A: Pay out your debts, treat yourself and the kids to a holiday, put six-months living expenses in a high interest online account, and park the balance into a 12-month term deposit. Write till your heart’s content — and then return to paid employment in three months’ time (which will leave you with three months living expenses in your Mojo account, as a backup). You don’t have enough money to retire right now. If you invest $800,000 into a good quality share portfolio, you should be able to generate a 5 per cent return, which will give you $40,000 a year in income, plus you’ll also receive franking credits. I’d like you to continue working at least part-time: life is expensive, and meaningful work is good for the soul.

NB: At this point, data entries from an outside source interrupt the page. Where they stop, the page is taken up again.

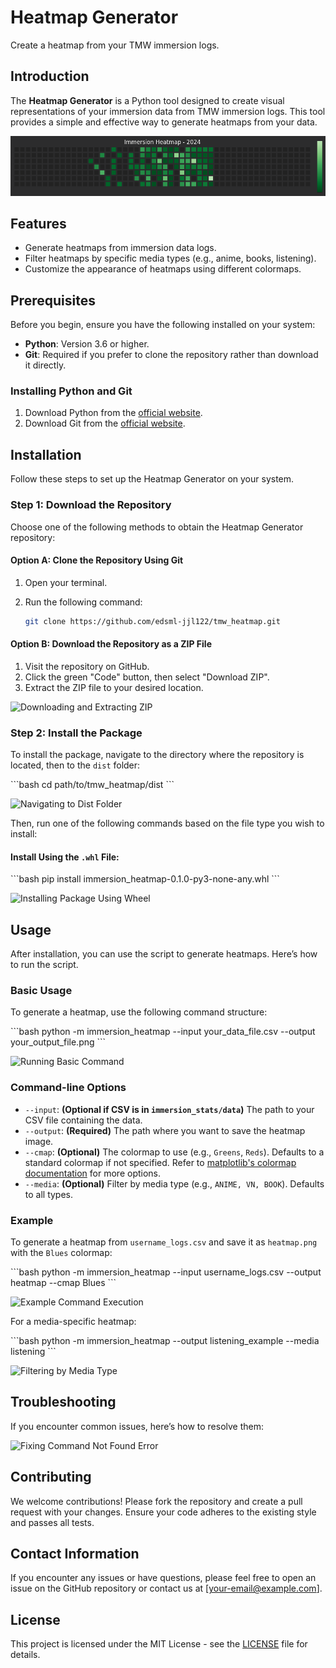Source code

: 
# Heatmap Generator

Create a heatmap from your TMW immersion logs.

## Introduction

The **Heatmap Generator** is a Python tool designed to create visual representations of your immersion data from TMW immersion logs. This tool provides a simple and effective way to generate heatmaps from your data.

![Introduction to Heatmap Generator](examples/intro.png)

## Features

- Generate heatmaps from immersion data logs.
- Filter heatmaps by specific media types (e.g., anime, books, listening).
- Customize the appearance of heatmaps using different colormaps.

## Prerequisites

Before you begin, ensure you have the following installed on your system:

- **Python**: Version 3.6 or higher.
- **Git**: Required if you prefer to clone the repository rather than download it directly.

### Installing Python and Git

1. Download Python from the [official website](https://www.python.org/downloads/).
2. Download Git from the [official website](https://git-scm.com/).

## Installation

Follow these steps to set up the Heatmap Generator on your system.

### Step 1: Download the Repository

Choose one of the following methods to obtain the Heatmap Generator repository:

#### Option A: Clone the Repository Using Git

1. Open your terminal.
2. Run the following command:

   ```bash
   git clone https://github.com/edsml-jjl122/tmw_heatmap.git
   ```


#### Option B: Download the Repository as a ZIP File

1. Visit the repository on GitHub.
2. Click the green "Code" button, then select "Download ZIP".
3. Extract the ZIP file to your desired location.

![Downloading and Extracting ZIP](path/to/download_zip.gif)

### Step 2: Install the Package

To install the package, navigate to the directory where the repository is located, then to the `dist` folder:

\`\`\`bash
cd path/to/tmw_heatmap/dist
\`\`\`

![Navigating to Dist Folder](path/to/navigate_dist.gif)

Then, run one of the following commands based on the file type you wish to install:

#### Install Using the `.whl` File:

\`\`\`bash
pip install immersion_heatmap-0.1.0-py3-none-any.whl
\`\`\`

![Installing Package Using Wheel](path/to/install_whl.gif)

## Usage

After installation, you can use the script to generate heatmaps. Here’s how to run the script.

### Basic Usage

To generate a heatmap, use the following command structure:

\`\`\`bash
python -m immersion_heatmap --input your_data_file.csv --output your_output_file.png
\`\`\`

![Running Basic Command](path/to/basic_usage.gif)

### Command-line Options

- `--input`: **(Optional if CSV is in `immersion_stats/data`)** The path to your CSV file containing the data.
- `--output`: **(Required)** The path where you want to save the heatmap image.
- `--cmap`: **(Optional)** The colormap to use (e.g., `Greens`, `Reds`). Defaults to a standard colormap if not specified. Refer to [matplotlib's colormap documentation](https://matplotlib.org/stable/users/explain/colors/colormaps.html) for more options.
- `--media`: **(Optional)** Filter by media type (e.g., `ANIME, VN, BOOK`). Defaults to all types.

### Example

To generate a heatmap from `username_logs.csv` and save it as `heatmap.png` with the `Blues` colormap:

\`\`\`bash
python -m immersion_heatmap --input username_logs.csv --output heatmap --cmap Blues
\`\`\`

![Example Command Execution](path/to/example_command.gif)

For a media-specific heatmap:

\`\`\`bash
python -m immersion_heatmap --output listening_example --media listening
\`\`\`

![Filtering by Media Type](path/to/filter_media.gif)

## Troubleshooting

If you encounter common issues, here’s how to resolve them:

![Fixing Command Not Found Error](path/to/command_not_found.gif)

## Contributing

We welcome contributions! Please fork the repository and create a pull request with your changes. Ensure your code adheres to the existing style and passes all tests.

## Contact Information

If you encounter any issues or have questions, please feel free to open an issue on the GitHub repository or contact us at [your-email@example.com].

## License

This project is licensed under the MIT License - see the [LICENSE](LICENSE) file for details.
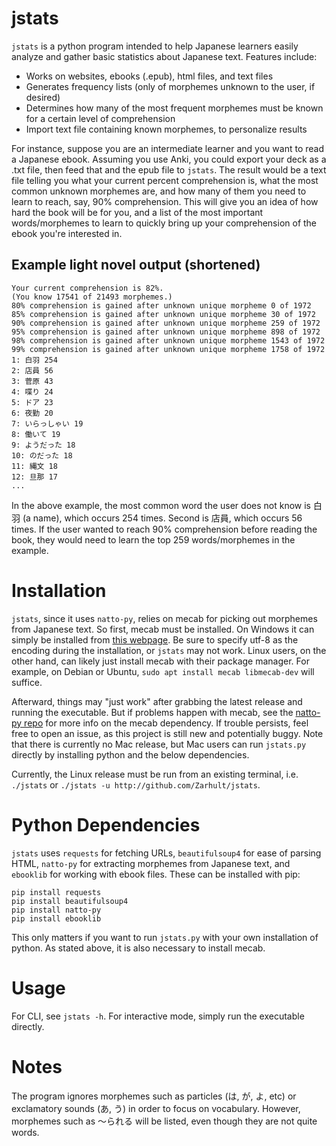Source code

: # jstats

`jstats` is a python program intended to help Japanese learners easily analyze and gather basic statistics about Japanese text. Features include:
* Works on websites, ebooks (.epub), html files, and text files
* Generates frequency lists (only of morphemes unknown to the user, if desired)
* Determines how many of the most frequent morphemes must be known for a certain level of comprehension
* Import text file containing known morphemes, to personalize results

For instance, suppose you are an intermediate learner and you want to read a Japanese ebook. Assuming you use Anki, you could export your deck as a .txt file, then feed that and the epub file to `jstats`. The result would be a text file telling you what your current percent comprehension is, what the most common unknown morphemes are, and how many of them you need to learn to reach, say, 90% comprehension. This will give you an idea of how hard the book will be for you, and a list of the most important words/morphemes to learn to quickly bring up your comprehension of the ebook you're interested in.

## Example light novel output (shortened)
```
Your current comprehension is 82%.
(You know 17541 of 21493 morphemes.)
80% comprehension is gained after unknown unique morpheme 0 of 1972
85% comprehension is gained after unknown unique morpheme 30 of 1972
90% comprehension is gained after unknown unique morpheme 259 of 1972
95% comprehension is gained after unknown unique morpheme 898 of 1972
98% comprehension is gained after unknown unique morpheme 1543 of 1972
99% comprehension is gained after unknown unique morpheme 1758 of 1972
1: 白羽 254
2: 店員 56
3: 菅原 43
4: 喋り 24
5: ドア 23
6: 夜勤 20
7: いらっしゃい 19
8: 働いて 19
9: ようだった 18
10: のだった 18
11: 縄文 18
12: 旦那 17
...
```
In the above example, the most common word the user does not know is 白羽 (a name), which occurs 254 times. Second is 店員, which occurs 56 times. If the user wanted to reach 90% comprehension before reading the book, they would need to learn the top 259 words/morphemes in the example.

# Installation

`jstats`, since it uses `natto-py`, relies on mecab for picking out morphemes from Japanese text. So first, mecab must be installed. On Windows it can simply be installed from [this webpage](https://taku910.github.io/mecab/). Be sure to specify utf-8 as the encoding during the installation, or `jstats` may not work. Linux users, on the other hand, can likely just install mecab with their package manager. For example, on Debian or Ubuntu, `sudo apt install mecab libmecab-dev` will suffice. 

Afterward, things may "just work" after grabbing the latest release and running the executable. But if problems happen with mecab, see the [natto-py repo](https://github.com/buruzaemon/natto-py) for more info on the mecab dependency. If trouble persists, feel free to open an issue, as this project is still new and potentially buggy. Note that there is currently no Mac release, but Mac users can run `jstats.py` directly by installing python and the below dependencies.

Currently, the Linux release must be run from an existing terminal, i.e. `./jstats` or `./jstats -u http://github.com/Zarhult/jstats`.

# Python Dependencies

`jstats` uses `requests` for fetching URLs, `beautifulsoup4` for ease of parsing HTML, `natto-py` for extracting morphemes from Japanese text, and `ebooklib` for working with ebook files.  These can be installed with pip:
```
pip install requests
pip install beautifulsoup4
pip install natto-py
pip install ebooklib
```
This only matters if you want to run `jstats.py` with your own installation of python. As stated above, it is also necessary to install mecab.

# Usage

For CLI, see `jstats -h`.
For interactive mode, simply run the executable directly.

# Notes

The program ignores morphemes such as particles (は, が, よ, etc) or exclamatory sounds (あ, う) in order to focus on vocabulary. However, morphemes such as 〜られる will be listed, even though they are not quite words.
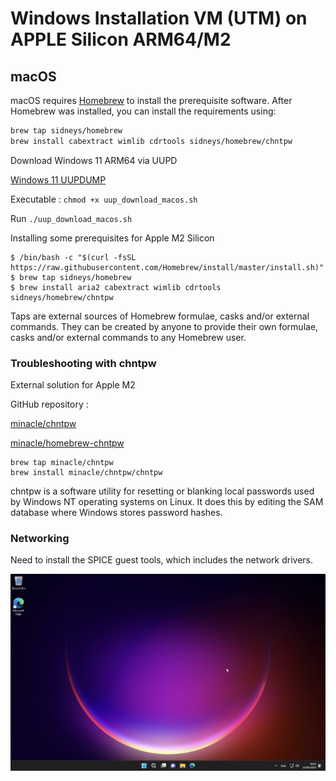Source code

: # Windows Installation VM (UTM) on APPLE Silicon ARM64/M2

macOS
-----
macOS requires [Homebrew](https://brew.sh) to install the prerequisite software.
After Homebrew was installed, you can install the requirements using:

```bash
brew tap sidneys/homebrew
brew install cabextract wimlib cdrtools sidneys/homebrew/chntpw
```

Download Windows 11 ARM64 via UUPD

[Windows 11 UUPDUMP](https://uupdump.net/known.php?q=22621.674) 

Executable : 	``chmod +x uup_download_macos.sh``

Run ``./uup_download_macos.sh``

Installing some prerequisites for Apple M2 Silicon

	$ /bin/bash -c "$(curl -fsSL https://raw.githubusercontent.com/Homebrew/install/master/install.sh)"
	$ brew tap sidneys/homebrew
	$ brew install aria2 cabextract wimlib cdrtools sidneys/homebrew/chntpw


Taps are external sources of Homebrew formulae, casks and/or external commands. They can be created by anyone to provide their own formulae, casks and/or external commands to any Homebrew user.

### Troubleshooting with chntpw 
External solution for Apple M2 

GitHub repository : 

[minacle/chntpw](https://github.com/minacle/chntpw)

[minacle/homebrew-chntpw](https://github.com/minacle/homebrew-chntpw)
	
	brew tap minacle/chntpw
	brew install minacle/chntpw/chntpw
	
chntpw is a software utility for resetting or blanking local passwords used by Windows NT operating systems on Linux. It does this by editing the SAM database where Windows stores password hashes. 	
	
### Networking 

Need to install the SPICE guest tools, which includes the network drivers.	
	
![](windows.png)	
	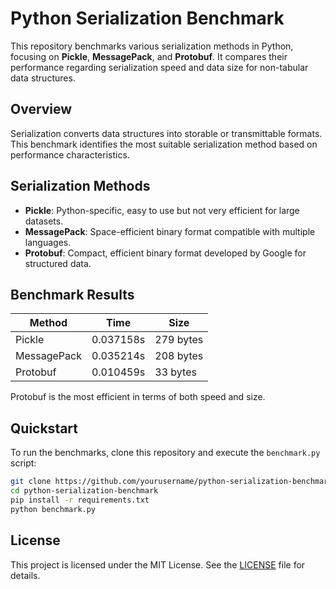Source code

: # Python Serialization Benchmark

This repository benchmarks various serialization methods in Python, focusing on **Pickle**, **MessagePack**, and **Protobuf**. It compares their performance regarding serialization speed and data size for non-tabular data structures.

## Overview

Serialization converts data structures into storable or transmittable formats. This benchmark identifies the most suitable serialization method based on performance characteristics.

## Serialization Methods

- **Pickle**: Python-specific, easy to use but not very efficient for large datasets.
- **MessagePack**: Space-efficient binary format compatible with multiple languages.
- **Protobuf**: Compact, efficient binary format developed by Google for structured data.

## Benchmark Results

| Method       | Time       | Size      |
|--------------|------------|-----------|
| Pickle       | 0.037158s  | 279 bytes |
| MessagePack  | 0.035214s  | 208 bytes |
| Protobuf     | 0.010459s  | 33 bytes  |

Protobuf is the most efficient in terms of both speed and size.

## Quickstart

To run the benchmarks, clone this repository and execute the `benchmark.py` script:

```bash
git clone https://github.com/yourusername/python-serialization-benchmark.git
cd python-serialization-benchmark
pip install -r requirements.txt
python benchmark.py
```

## License

This project is licensed under the MIT License. See the [LICENSE](LICENSE) file for details.
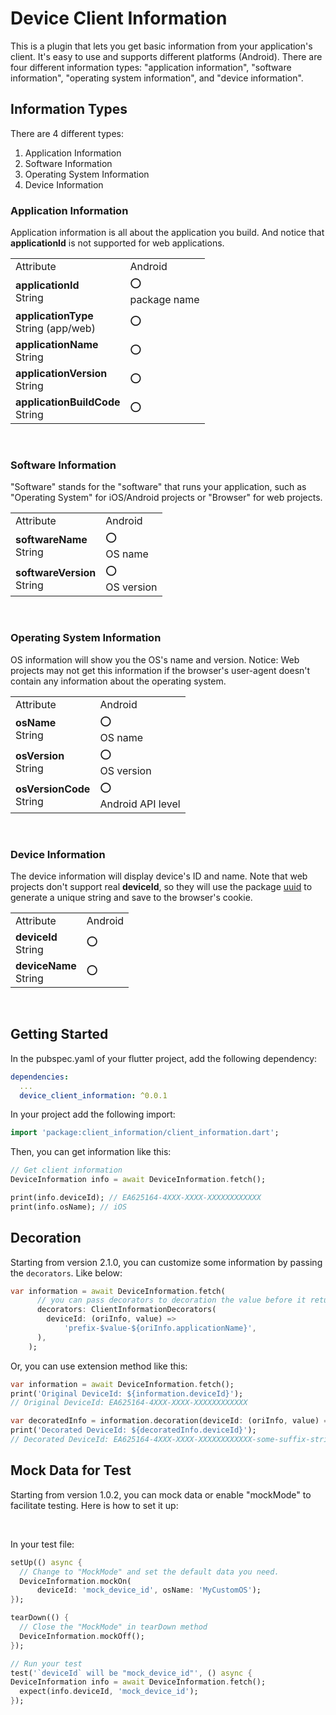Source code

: # Device Client Information

This is a plugin that lets you get basic information from your application's client. It's easy to use and supports different platforms (Android). There are four different information types: "application information", "software information", "operating system information", and "device information".

## Information Types

There are 4 different types:

1. Application Information
2. Software Information
3. Operating System Information
4. Device Information

### Application Information

Application information is all about the application you build. And notice that **applicationId** is not supported for web applications.

<table>
  <tr>
    <td>Attribute</td>
    <td>Android</td>
  </tr>
  <tr>
    <td><b>applicationId</b><br>String</td>
    <td>⭕<br>package name</td>
  </tr>
  <tr>
    <td><b>applicationType</b><br>String (app/web)</td>
    <td>⭕</td>
  </tr>
  <tr>
    <td><b>applicationName</b><br>String</td>
    <td>⭕</td>
  </tr>
  <tr>
    <td><b>applicationVersion</b><br>String</td>
    <td>⭕</td>
  </tr>
  <tr>
    <td><b>applicationBuildCode</b><br>String</td>
    <td>⭕</td>
  </tr>
</table><br>

### Software Information

"Software" stands for the "software" that runs your application, such as "Operating System" for iOS/Android projects or "Browser" for web projects.

<table>
  <tr>
    <td>Attribute</td>
    <td>Android</td>
  </tr>
  <tr>
    <td><b>softwareName</b><br>String</td>
    <td>⭕<br>OS name</td>
  </tr>
  <tr>
    <td><b>softwareVersion</b><br>String</td>
    <td>⭕<br>OS version</td>
  </tr>
</table><br>

### Operating System Information

OS information will show you the OS's name and version. Notice: Web projects may not get this information if the browser's user-agent doesn't contain any information about the operating system.

<table>
  <tr>
    <td>Attribute</td>
    <td>Android</td>
  </tr>
  <tr>
    <td><b>osName</b><br>String</td>
    <td>⭕<br>OS name</td>
  </tr>
  <tr>
    <td><b>osVersion</b><br>String</td>
    <td>⭕<br>OS version</td>
  </tr>
  <tr>
    <td><b>osVersionCode</b><br>String</td>
    <td>⭕<br>Android API level</td>
  </tr>
</table><br>

### Device Information

The device information will display device's ID and name. Note that web projects don't support real **deviceId**, so they will use the package [uuid](https://pub.dev/packages/uuid) to generate a unique string and save to the browser's cookie.

<table>
  <tr>
    <td>Attribute</td>
    <td>Android</td>
  </tr>
  <tr>
    <td><b>deviceId</b><br>String</td>
    <td>⭕</td>
  </tr>
  <tr>
    <td><b>deviceName</b><br>String</td>
    <td>⭕</td>
  </tr>
</table><br>

## Getting Started

In the pubspec.yaml of your flutter project, add the following dependency:

```yaml
dependencies:
  ...
  device_client_information: ^0.0.1
```

In your project add the following import:

```dart
import 'package:client_information/client_information.dart';
```

Then, you can get information like this:

```dart
// Get client information
DeviceInformation info = await DeviceInformation.fetch();

print(info.deviceId); // EA625164-4XXX-XXXX-XXXXXXXXXXXX
print(info.osName); // iOS
```

## Decoration

Starting from version 2.1.0, you can customize some information by passing the `decorators`. Like below:

```dart
var information = await DeviceInformation.fetch(
      // you can pass decorators to decoration the value before it return.
      decorators: ClientInformationDecorators(
        deviceId: (oriInfo, value) =>
            'prefix-$value-${oriInfo.applicationName}',
      ),
    );
```

Or, you can use extension method like this:

```dart
var information = await DeviceInformation.fetch();
print('Original DeviceId: ${information.deviceId}');
// Original DeviceId: EA625164-4XXX-XXXX-XXXXXXXXXXXX

var decoratedInfo = information.decoration(deviceId: (oriInfo, value) => '$value-some-suffix-string-here');
print('Decorated DeviceId: ${decoratedInfo.deviceId}');
// Decorated DeviceId: EA625164-4XXX-XXXX-XXXXXXXXXXXX-some-suffix-string-here
```

## Mock Data for Test

Starting from version 1.0.2, you can mock data or enable "mockMode" to facilitate testing. Here is how to set it up:

<br>

In your test file:

```dart
setUp(() async {
  // Change to "MockMode" and set the default data you need.
  DeviceInformation.mockOn(
      deviceId: 'mock_device_id', osName: 'MyCustomOS');
});

tearDown(() {
  // Close the "MockMode" in tearDown method
  DeviceInformation.mockOff();
});

// Run your test
test('`deviceId` will be "mock_device_id"', () async {
DeviceInformation info = await DeviceInformation.fetch();
  expect(info.deviceId, 'mock_device_id');
});
```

SCARED ABOUT MAKING THE SAME MISTAKES
Q: Help! We are in our late 30s with two kids under four. My husband is on $100k and I’m on $70k. The mortgage is $130k on a house valued at $500k. We have no savings and we have a couple of credit cards (though they’re paid off monthly). Here’s our problem: we don’t fit in our house or our cars, so we need to upgrade. We could subdivide and build a two-bedroom house for $250k, but we’ve lost a lot on investment properties in the past ($100k+) and are scared we’ll make mistakes again.
A: You say that your problem is that you ‘‘don’t fit into your home’’, and you’ll need to upgrade soon. So that’s your major financial challenge now. Subdividing and building a new investment property is lower down the list. If it were me, I’d make your kids share a room, and buckle down and pay off your mortgage in five years (but I’m a freak).